• [Given records]:
Start of Block

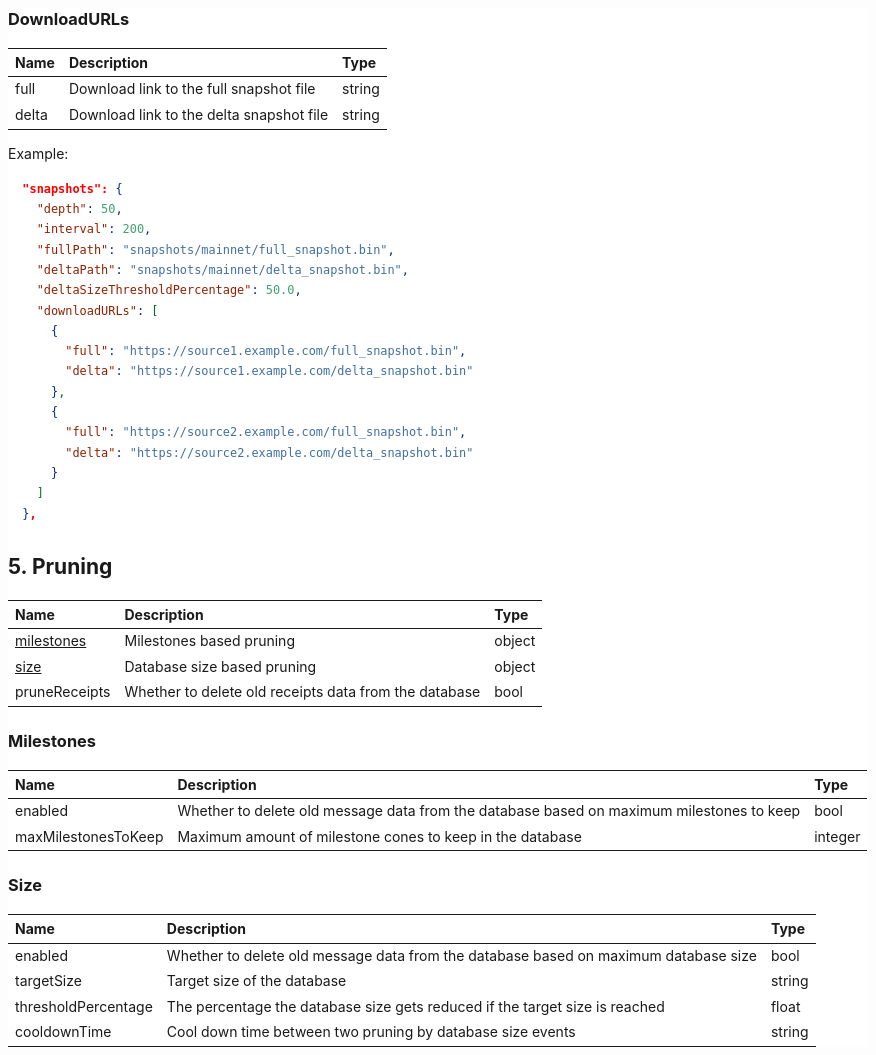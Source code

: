 ### DownloadURLs

| Name  | Description                              | Type   |
| :---- | :--------------------------------------- | :----- |
| full  | Download link to the full snapshot file  | string |
| delta | Download link to the delta snapshot file | string |

Example:

```json
  "snapshots": {
    "depth": 50,
    "interval": 200,
    "fullPath": "snapshots/mainnet/full_snapshot.bin",
    "deltaPath": "snapshots/mainnet/delta_snapshot.bin",
    "deltaSizeThresholdPercentage": 50.0,
    "downloadURLs": [
      {
        "full": "https://source1.example.com/full_snapshot.bin",
        "delta": "https://source1.example.com/delta_snapshot.bin"
      },
      {
        "full": "https://source2.example.com/full_snapshot.bin",
        "delta": "https://source2.example.com/delta_snapshot.bin"
      }
    ]
  },
```

## 5. Pruning

| Name                      | Description                                           | Type   |
| :------------------------ | :---------------------------------------------------- | :----- |
| [milestones](#Milestones) | Milestones based pruning                              | object |
| [size](#Size)             | Database size based pruning                           | object |
| pruneReceipts             | Whether to delete old receipts data from the database | bool   |

### Milestones

| Name                | Description                                                                              | Type    |
| :------------------ | :--------------------------------------------------------------------------------------- | :------ |
| enabled             | Whether to delete old message data from the database based on maximum milestones to keep | bool    |
| maxMilestonesToKeep | Maximum amount of milestone cones to keep in the database                                | integer |

### Size
| Name                | Description                                                                         | Type   |
| :------------------ | :---------------------------------------------------------------------------------- | :----- |
| enabled             | Whether to delete old message data from the database based on maximum database size | bool   |
| targetSize          | Target size of the database                                                         | string |
| thresholdPercentage | The percentage the database size gets reduced if the target size is reached         | float  |
| cooldownTime        | Cool down time between two pruning by database size events                          | string |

End of Block

• [What this task involves]:
The lines you return should be those above that contain the word "keep", every one of them.

• [Output]:
| enabled             | Whether to delete old message data from the database based on maximum milestones to keep | bool    |
| maxMilestonesToKeep | Maximum amount of milestone cones to keep in the database                                | integer |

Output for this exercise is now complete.